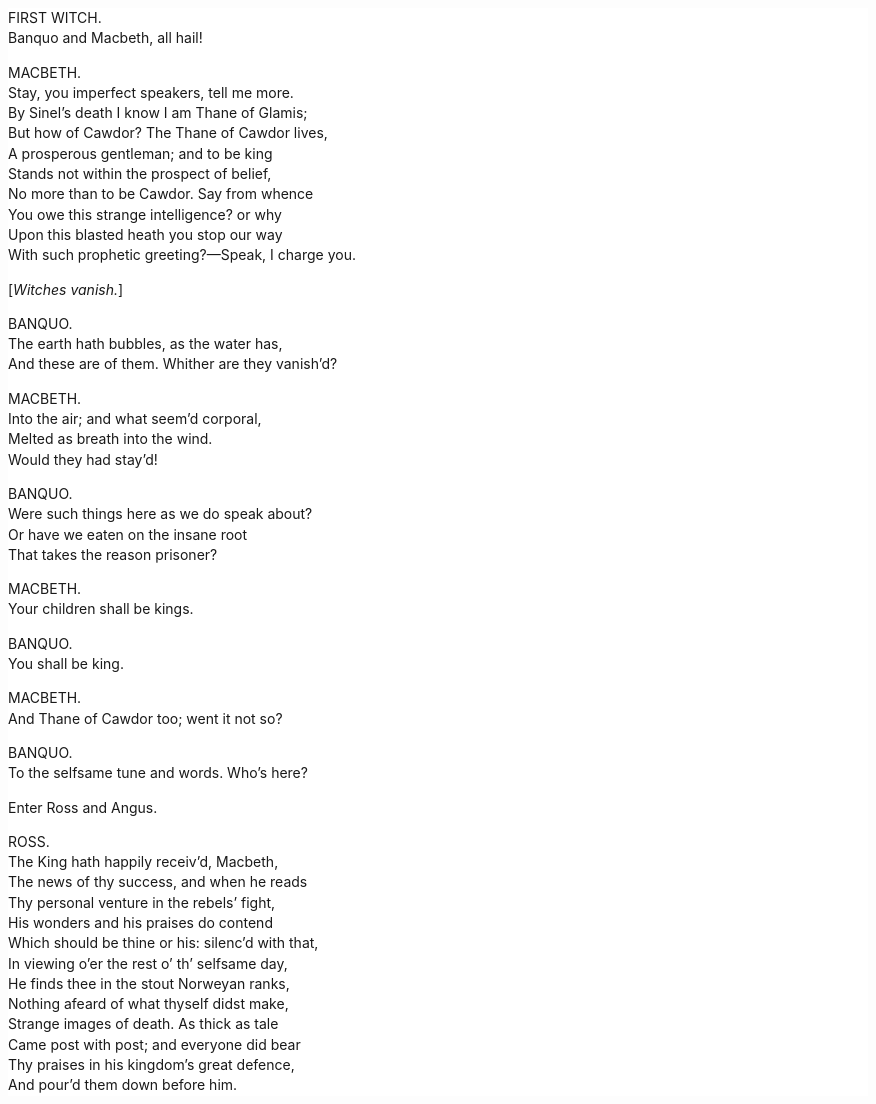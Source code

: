 FIRST WITCH.  
Banquo and Macbeth, all hail!

MACBETH.  
Stay, you imperfect speakers, tell me more.  
By Sinel’s death I know I am Thane of Glamis;  
But how of Cawdor? The Thane of Cawdor lives,  
A prosperous gentleman; and to be king  
Stands not within the prospect of belief,  
No more than to be Cawdor. Say from whence  
You owe this strange intelligence? or why  
Upon this blasted heath you stop our way  
With such prophetic greeting?—Speak, I charge you.

\[_Witches vanish._\]

BANQUO.  
The earth hath bubbles, as the water has,  
And these are of them. Whither are they vanish’d?

MACBETH.  
Into the air; and what seem’d corporal,  
Melted as breath into the wind.  
Would they had stay’d!

BANQUO.  
Were such things here as we do speak about?  
Or have we eaten on the insane root  
That takes the reason prisoner?

MACBETH.  
Your children shall be kings.

BANQUO.  
You shall be king.

MACBETH.  
And Thane of Cawdor too; went it not so?

BANQUO.  
To the selfsame tune and words. Who’s here?

Enter Ross and Angus.

ROSS.  
The King hath happily receiv’d, Macbeth,  
The news of thy success, and when he reads  
Thy personal venture in the rebels’ fight,  
His wonders and his praises do contend  
Which should be thine or his: silenc’d with that,  
In viewing o’er the rest o’ th’ selfsame day,  
He finds thee in the stout Norweyan ranks,  
Nothing afeard of what thyself didst make,  
Strange images of death. As thick as tale  
Came post with post; and everyone did bear  
Thy praises in his kingdom’s great defence,  
And pour’d them down before him.
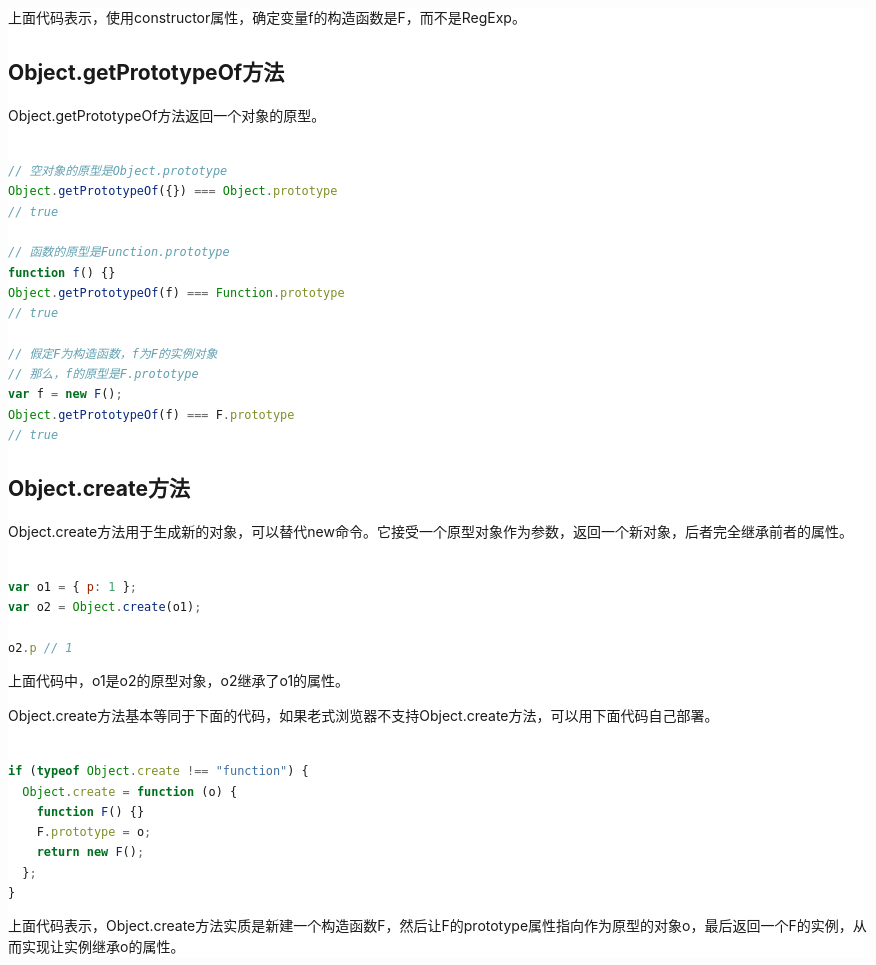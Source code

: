 上面代码表示，使用constructor属性，确定变量f的构造函数是F，而不是RegExp。

## Object.getPrototypeOf方法

Object.getPrototypeOf方法返回一个对象的原型。

``` javascript

// 空对象的原型是Object.prototype
Object.getPrototypeOf({}) === Object.prototype
// true

// 函数的原型是Function.prototype
function f() {}
Object.getPrototypeOf(f) === Function.prototype
// true

// 假定F为构造函数，f为F的实例对象
// 那么，f的原型是F.prototype
var f = new F();
Object.getPrototypeOf(f) === F.prototype
// true

```

## Object.create方法

Object.create方法用于生成新的对象，可以替代new命令。它接受一个原型对象作为参数，返回一个新对象，后者完全继承前者的属性。

``` javascript

var o1 = { p: 1 };
var o2 = Object.create(o1);

o2.p // 1

```

上面代码中，o1是o2的原型对象，o2继承了o1的属性。

Object.create方法基本等同于下面的代码，如果老式浏览器不支持Object.create方法，可以用下面代码自己部署。

``` javascript

if (typeof Object.create !== "function") {
  Object.create = function (o) {
    function F() {}
    F.prototype = o;
    return new F();
  };
}

```

上面代码表示，Object.create方法实质是新建一个构造函数F，然后让F的prototype属性指向作为原型的对象o，最后返回一个F的实例，从而实现让实例继承o的属性。
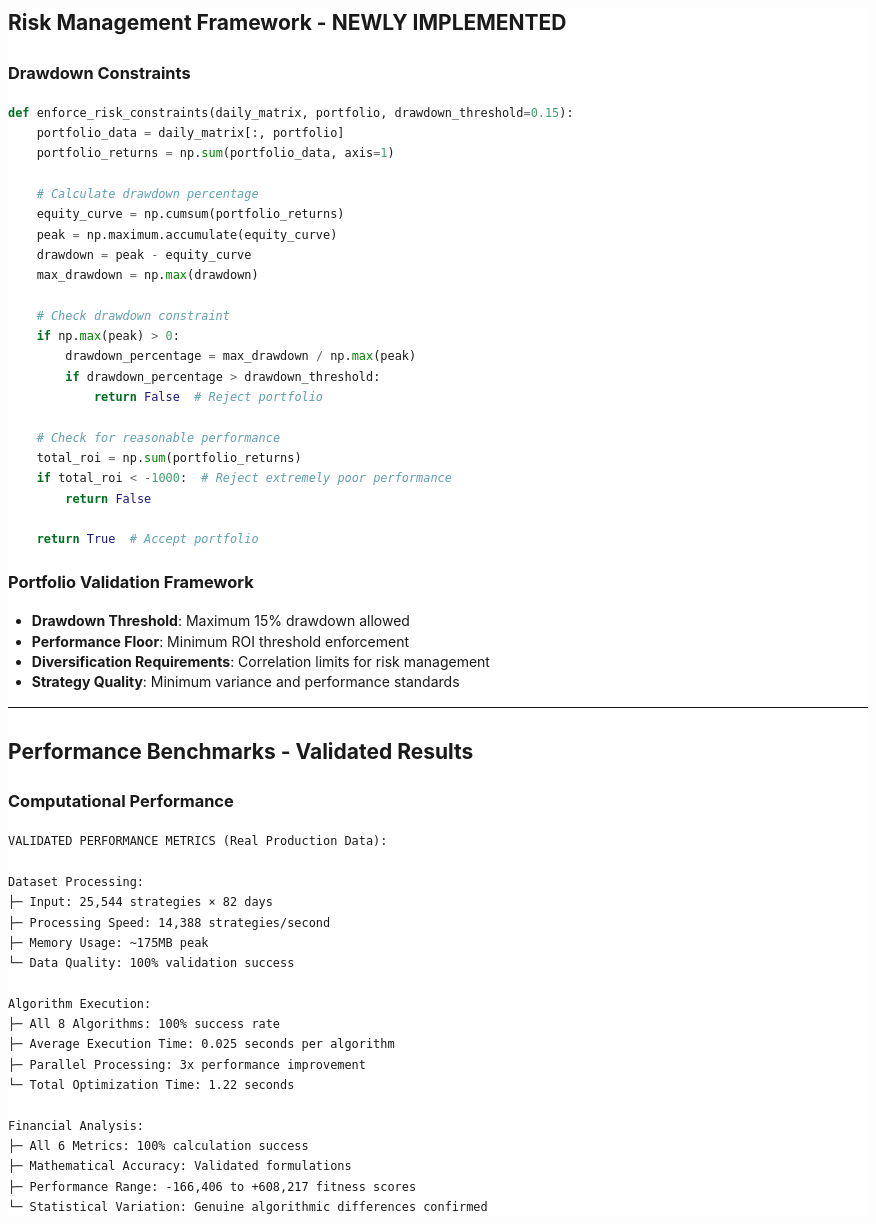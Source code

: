 
## Risk Management Framework - NEWLY IMPLEMENTED

### **Drawdown Constraints**
```python
def enforce_risk_constraints(daily_matrix, portfolio, drawdown_threshold=0.15):
    portfolio_data = daily_matrix[:, portfolio]
    portfolio_returns = np.sum(portfolio_data, axis=1)
    
    # Calculate drawdown percentage
    equity_curve = np.cumsum(portfolio_returns)
    peak = np.maximum.accumulate(equity_curve)
    drawdown = peak - equity_curve
    max_drawdown = np.max(drawdown)
    
    # Check drawdown constraint
    if np.max(peak) > 0:
        drawdown_percentage = max_drawdown / np.max(peak)
        if drawdown_percentage > drawdown_threshold:
            return False  # Reject portfolio
    
    # Check for reasonable performance
    total_roi = np.sum(portfolio_returns)
    if total_roi < -1000:  # Reject extremely poor performance
        return False
    
    return True  # Accept portfolio
```

### **Portfolio Validation Framework**
- **Drawdown Threshold**: Maximum 15% drawdown allowed
- **Performance Floor**: Minimum ROI threshold enforcement
- **Diversification Requirements**: Correlation limits for risk management
- **Strategy Quality**: Minimum variance and performance standards

---

## Performance Benchmarks - Validated Results

### **Computational Performance**
```
VALIDATED PERFORMANCE METRICS (Real Production Data):

Dataset Processing:
├─ Input: 25,544 strategies × 82 days
├─ Processing Speed: 14,388 strategies/second
├─ Memory Usage: ~175MB peak
└─ Data Quality: 100% validation success

Algorithm Execution:
├─ All 8 Algorithms: 100% success rate
├─ Average Execution Time: 0.025 seconds per algorithm
├─ Parallel Processing: 3x performance improvement
└─ Total Optimization Time: 1.22 seconds

Financial Analysis:
├─ All 6 Metrics: 100% calculation success
├─ Mathematical Accuracy: Validated formulations
├─ Performance Range: -166,406 to +608,217 fitness scores
└─ Statistical Variation: Genuine algorithmic differences confirmed
```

WHAT TO DO: Lines from the records above that hold "Processing" are the ones to list.

REPLY TO THE TASK:
Dataset Processing:
├─ Processing Speed: 14,388 strategies/second
├─ Parallel Processing: 3x performance improvement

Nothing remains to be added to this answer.